TAKOMA PARK, MD – Inspired by the success of the Washington Nationals playoff run and hoping to capitalize on increased attendance at city council hearings, the City of Takoma Park has decided to integrate popular entertainment concepts into the conduct of future council meetings.
Labeled “competitive legislating” by the mayor, the goal is to create a dynamic, sports-like atmosphere to make political debate more entertaining, and draw in and engage residents who might otherwise choose to spend their evenings watching games from one of the big four sports leagues.
The centerpiece of the plan calls for a brand new, state-of-the-art Takoma Park city council stadium, nicknamed the Decomposta-Bowl, with capacity for 18,000 attendees (the current auditorium holds only 154 people). Once inside the new facility, attendees will be greeted with a 300 inch HD Jumbotron, organ music from local musicians, and a concession stand containing organic, gluten free snacks and craft beer.
“We need to link the community to its government by building experiences and adapting to ever-shifting interests,” stated the Mayor, wearing eye-black. “So we plan to create a true destination for our fans…er…residents who love the sport of budget debates, adoption of meeting minutes, and discussion of road closures. It’s exciting stuff!”
With heightened tribalism and an increasing focus on “scoring points”, many pundits have noted the resemblance between modern politics and sporting events. “Takoma Park is at the cutting edge of a major national trend of political entertainment,” said Shea Wilson, a professor of political science at American University. “In that sense, the city is the ideal epicenter for turning debate into sport. All the best competitors are already here.”
During hearings, city council members will now wear contrasting uniforms and sit on opposite ends of the dais so observers can clearly see what side they take on any given issue. Procedural and parliamentary disputes will be decided by the city attorney via a new instant replay system, and council members found to have committed a violation will be forced to spend 5 minutes in a penalty box, where they’ll be shown YouTube clips of Tucker Carlson and Glenn Beck.

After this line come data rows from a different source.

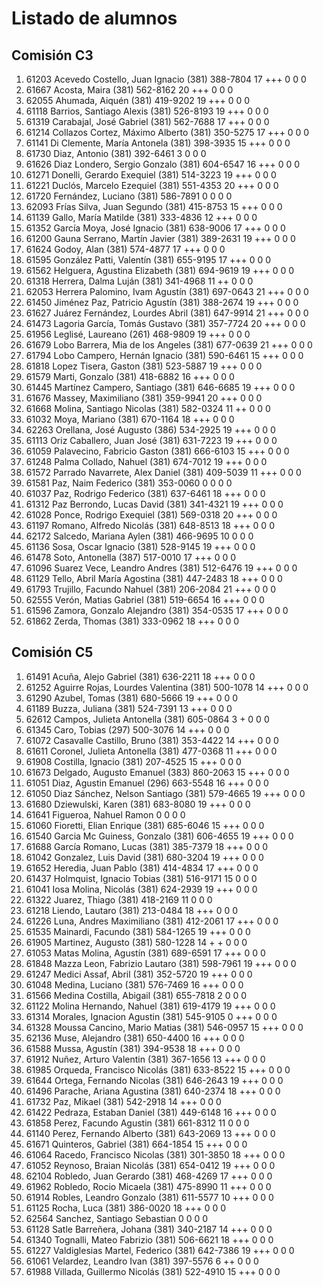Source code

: # Listado de alumnos

## Comisión C3
01.  61203  Acevedo Costello, Juan Ignacio            (381) 388-7804        17 +++               0    0    0
02.  61667  Acosta, Maira                             (381) 562-8162        20 +++               0    0    0
03.  62055  Ahumada, Aiquén                           (381) 419-9202        19 +++               0    0    0
04.  61118  Barrios, Santiago Alexis                  (381) 526-8193        19 +++               0    0    0
05.  61319  Carabajal, José Gabriel                   (381) 562-7688        17 +++               0    0    0
06.  61214  Collazos Cortez, Máximo Alberto           (381) 350-5275        17 +++               0    0    0
07.  61141  Di Clemente, María Antonela               (381) 398-3935        15 +++               0    0    0
08.  61730  Diaz, Antonio                             (381) 392-6461         3                   0    0    0
09.  61626  Diaz Londero, Sergio Gonzalo              (381) 604-6547        16 +++               0    0    0
10.  61271  Donelli, Gerardo Exequiel                 (381) 514-3223        19 +++               0    0    0
11.  61221  Duclós, Marcelo Ezequiel                  (381) 551-4353        20 +++               0    0    0
12.  61720  Fernández, Luciano                        (381) 586-7891         0                   0    0    0
13.  62093  Frías Silva, Juan Segundo                 (381) 415-8753        15 +++               0    0    0
14.  61139  Gallo, María Matilde                      (381) 333-4836        12 +++               0    0    0
15.  61352  García Moya, José Ignacio                 (381) 638-9006        17 +++               0    0    0
16.  61200  Gauna Serrano, Martín Javier              (381) 389-2631        19 +++               0    0    0
17.  61624  Godoy, Alan                               (381) 574-4877        17 +++               0    0    0
18.  61595  González Patti, Valentín                  (381) 655-9195        17 +++               0    0    0
19.  61562  Helguera, Agustina Elizabeth              (381) 694-9619        19 +++               0    0    0
20.  61318  Herrera, Dalma Luján                      (381) 341-4968        11 ++                0    0    0
21.  62053  Herrera Palomino, Ivam Agustín            (381) 697-0643        21 +++               0    0    0
22.  61450  Jiménez Paz, Patricio Agustín             (381) 388-2674        19 +++               0    0    0
23.  61627  Juárez Fernández, Lourdes Abril           (381) 647-9914        21 +++               0    0    0
24.  61473  Lagoria García, Tomás Gustavo             (381) 357-7724        20 +++               0    0    0
25.  61956  Leglisé, Laureano                         (261) 468-9809        19 +++               0    0    0
26.  61679  Lobo Barrera, Mia de los Angeles          (381) 677-0639        21 +++               0    0    0
27.  61794  Lobo Campero, Hernán Ignacio              (381) 590-6461        15 +++               0    0    0
28.  61818  Lopez Tisera, Gaston                      (381) 523-5887        19 +++               0    0    0
29.  61579  Marti, Gonzalo                            (381) 418-6882        16 +++               0    0    0
30.  61445  Martínez Campero, Santiago                (381) 646-6685        19 +++               0    0    0
31.  61676  Massey, Maximiliano                       (381) 359-9941        20 +++               0    0    0
32.  61668  Molina, Santiago Nicolas                  (381) 582-0324        11 ++                0    0    0
33.  61032  Moya, Mariano                             (381) 670-1164        18 +++               0    0    0
34.  62263  Orellana, José Augusto                    (386) 534-2925        19 +++               0    0    0
35.  61113  Oriz Caballero, Juan José                 (381) 631-7223        19 +++               0    0    0
36.  61059  Palavecino, Fabricio Gaston               (381) 666-6103        15 +++               0    0    0
37.  61248  Palma Collado, Nahuel                     (381) 674-7012        19 +++               0    0    0
38.  61572  Parrado Navarrete, Alex Daniel            (381) 409-5039        11 +++               0    0    0
39.  61581  Paz, Naim Federico                        (381) 353-0060         0                   0    0    0
40.  61037  Paz, Rodrigo Federico                     (381) 637-6461        18 +++               0    0    0
41.  61312  Paz Berrondo, Lucas David                 (381) 341-4321        19 +++               0    0    0
42.  61028  Ponce, Rodrigo Exequiel                   (381) 569-0318        20 +++               0    0    0
43.  61197  Romano, Alfredo Nicolás                   (381) 648-8513        18 +++               0    0    0
44.  62172  Salcedo, Mariana Aylen                    (381) 466-9695        10                   0    0    0
45.  61136  Sosa, Oscar Ignacio                       (381) 528-9145        19 +++               0    0    0
46.  61478  Soto, Antonella                           (387) 517-0010        17 +++               0    0    0
47.  61096  Suarez Vece, Leandro Andres               (381) 512-6476        19 +++               0    0    0
48.  61129  Tello, Abril María Agostina               (381) 447-2483        18 +++               0    0    0
49.  61793  Trujillo, Facundo Nahuel                  (381) 206-2084        21 +++               0    0    0
50.  62555  Verón, Matias Gabriel                     (381) 519-6654        16 +++               0    0    0
51.  61596  Zamora, Gonzalo Alejandro                 (381) 354-0535        17 +++               0    0    0
52.  61862  Zerda, Thomas                             (381) 333-0962        18 +++               0    0    0

## Comisión C5
01.  61491  Acuña, Alejo Gabriel                      (381) 636-2211        18 +++               0    0    0
02.  61252  Aguirre Rojas, Lourdes Valentina          (381) 500-1078        14 +++               0    0    0
03.  61290  Azubel, Tomas                             (381) 680-5666        19 +++               0    0    0
04.  61189  Buzza, Juliana                            (381) 524-7391        13 +++               0    0    0
05.  62612  Campos, Julieta Antonella                 (381) 605-0864         3 +                 0    0    0
06.  61345  Caro, Tobias                              (297) 500-3076        14 +++               0    0    0
07.  61072  Casavalle Castillo, Bruno                 (381) 353-4422        14 +++               0    0    0
08.  61611  Coronel, Julieta Antonella                (381) 477-0368        11 +++               0    0    0
09.  61908  Costilla, Ignacio                         (381) 207-4525        15 +++               0    0    0
10.  61673  Delgado, Augusto Emanuel                  (383) 860-2063        15 +++               0    0    0
11.  61051  Diaz, Agustin Emanuel                     (296) 663-5548        16 +++               0    0    0
12.  61050  Diaz Sánchez, Nelson Santiago             (381) 579-4665        19 +++               0    0    0
13.  61680  Dziewulski, Karen                         (381) 683-8080        19 +++               0    0    0
14.  61641  Figueroa, Nahuel Ramon                                           0                   0    0    0
15.  61060  Fioretti, Elian Enrique                   (381) 685-6046        15 +++               0    0    0
16.  61540  Garcia Mc Guiness, Gonzalo                (381) 606-4655        19 +++               0    0    0
17.  61688  García Romano, Lucas                      (381) 385-7379        18 +++               0    0    0
18.  61042  Gonzalez, Luis David                      (381) 680-3204        19 +++               0    0    0
19.  61652  Heredia, Juan Pablo                       (381) 414-4834        17 +++               0    0    0
20.  61437  Holmquist, Ignacio Tobias                 (381) 516-9171        15                   0    0    0
21.  61041  Iosa Molina, Nicolás                      (381) 624-2939        19 +++               0    0    0
22.  61322  Juarez, Thiago                            (381) 418-2169        11                   0    0    0
23.  61218  Liendo, Lautaro                           (381) 213-0484        18 +++               0    0    0
24.  61226  Luna, Andres Maximiliano                  (381) 412-2061        17 +++               0    0    0
25.  61535  Mainardi, Facundo                         (381) 584-1265        19 +++               0    0    0
26.  61905  Martinez, Augusto                         (381) 580-1228        14 + +               0    0    0
27.  61053  Matas Molina, Agustín                     (381) 689-6591        17 +++               0    0    0
28.  61848  Mazza Leon, Fabrizio Lautaro              (381) 598-7961        19 +++               0    0    0
29.  61247  Medici Assaf, Abril                       (381) 352-5720        19 +++               0    0    0
30.  61048  Medina, Luciano                           (381) 576-7469        16 +++               0    0    0
31.  61566  Medina Costilla, Abigail                  (381) 655-7818         2                   0    0    0
32.  61122  Molina Hernando, Nahuel                   (381) 619-4179        19 +++               0    0    0
33.  61314  Morales, Ignacion Agustin                 (381) 545-9105         0 +++               0    0    0
34.  61328  Moussa Cancino, Mario Matias              (381) 546-0957        15 +++               0    0    0
35.  62136  Muse, Alejandro                           (381) 650-4400        16 +++               0    0    0
36.  61588  Mussa, Agustín                            (381) 394-9538        18 +++               0    0    0
37.  61912  Nuñez, Arturo Valentin                    (381) 367-1656        13 +++               0    0    0
38.  61985  Orqueda, Francisco Nicolás                (381) 633-8522        15 +++               0    0    0
39.  61644  Ortega, Fernando Nicolas                  (381) 646-2643        19 +++               0    0    0
40.  61496  Parache, Ariana Agustina                  (381) 640-2374        18 +++               0    0    0
41.  61732  Paz, Mikael                               (381) 542-2918        14 +++               0    0    0
42.  61422  Pedraza, Estaban Daniel                   (381) 449-6148        16 +++               0    0    0
43.  61858  Perez, Facundo Agustin                    (381) 661-8312        11                   0    0    0
44.  61140  Perez, Fernando Alberto                   (381) 643-2069        13 +++               0    0    0
45.  61671  Quinteros, Gabriel                        (381) 664-1854        15 +++               0    0    0
46.  61064  Racedo, Francisco Nicolas                 (381) 301-3850        18 +++               0    0    0
47.  61052  Reynoso, Braian Nicolás                   (381) 654-0412        19 +++               0    0    0
48.  62104  Robledo, Juan Gerardo                     (381) 468-4269        17 +++               0    0    0
49.  61962  Robledo, Rocio Micaela                    (381) 475-8990        11 +++               0    0    0
50.  61914  Robles, Leandro Gonzalo                   (381) 611-5577        10 +++               0    0    0
51.  61125  Rocha, Luca                               (381) 386-0020        18 +++               0    0    0
52.  62564  Sanchez, Santiago Sebastian                                      0                   0    0    0
53.  61128  Satle Barreñera, Johana                   (381) 340-2187        14 +++               0    0    0
54.  61340  Tognalli, Mateo Fabrizio                  (381) 506-6621        18 +++               0    0    0
55.  61227  Valdiglesias Martel, Federico             (381) 642-7386        19 +++               0    0    0
56.  61061  Velardez, Leandro Ivan                    (381) 397-5576         6 ++                0    0    0
57.  61988  Villada, Guillermo Nicolás                (381) 522-4910        15 +++               0    0    0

Residents can also expect some new entertaining crowd features when attending city council meetings, including t-shirt cannons, cheerleaders, and even a Kiss Cam to break the tension between heated exchanges. A Roscoe the Rooster mascot will also perform a staged brawl, or “cockfight”, with a randomly selected audience member.
Swearing will now be permitted (and encouraged) during public comment periods, and residents will be allowed to select custom walk-up music as they approach the podium to provide their testimony. “I’m really looking forward to picking my song,” stated frequent testifier Beatrice Mayfield, 82. “Right now it’s between the theme from the Lawrence Welk Show and LL Cool J’s ‘Momma Said Knock You Out’.
For those folks who love to talk beyond the allotted three-minute testimony; beware. A new “shot clock” with extra loud buzzer will greet anyone exceeding the limit, resulting in a loss of speaking at the next hearing, a crucial turnover favoring the opposing side.
In order to accommodate thousands of attendees, neighboring Piney Branch Elementary School will be razed to create a massive parking lot. While many residents were initially horrified by the elimination of a school when over-crowding remains a top issue, they were soon won over by the promise of a new free parking lot in which to hold community events as often as five times a year.
Construction on the new stadium will begin after community input, public debate, historic review, and the issuance of tree permits, which the Department of Public Works estimates will happen by the first quarter of fiscal year 2032.